## Task details
Find the word "comprehensive" in the listing below, then return every line it appears in.

## Supplied entries
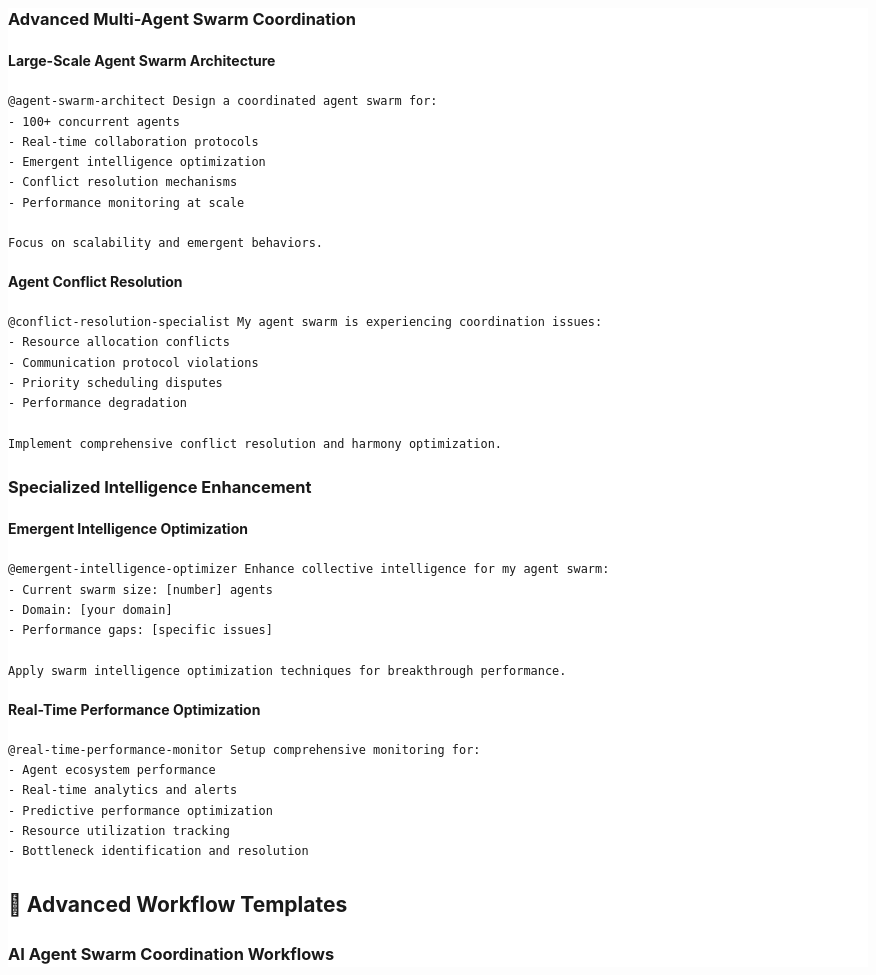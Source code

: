 ### **Advanced Multi-Agent Swarm Coordination**

#### Large-Scale Agent Swarm Architecture

```
@agent-swarm-architect Design a coordinated agent swarm for:
- 100+ concurrent agents
- Real-time collaboration protocols
- Emergent intelligence optimization
- Conflict resolution mechanisms
- Performance monitoring at scale

Focus on scalability and emergent behaviors.
```

#### Agent Conflict Resolution

```
@conflict-resolution-specialist My agent swarm is experiencing coordination issues:
- Resource allocation conflicts
- Communication protocol violations
- Priority scheduling disputes
- Performance degradation

Implement comprehensive conflict resolution and harmony optimization.
```

### **Specialized Intelligence Enhancement**

#### Emergent Intelligence Optimization

```
@emergent-intelligence-optimizer Enhance collective intelligence for my agent swarm:
- Current swarm size: [number] agents
- Domain: [your domain]
- Performance gaps: [specific issues]

Apply swarm intelligence optimization techniques for breakthrough performance.
```

#### Real-Time Performance Optimization

```
@real-time-performance-monitor Setup comprehensive monitoring for:
- Agent ecosystem performance
- Real-time analytics and alerts
- Predictive performance optimization
- Resource utilization tracking
- Bottleneck identification and resolution
```

## 🚀 **Advanced Workflow Templates**

### **AI Agent Swarm Coordination Workflows**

## Result for this exercise
Implement comprehensive conflict resolution and harmony optimization.
@real-time-performance-monitor Setup comprehensive monitoring for:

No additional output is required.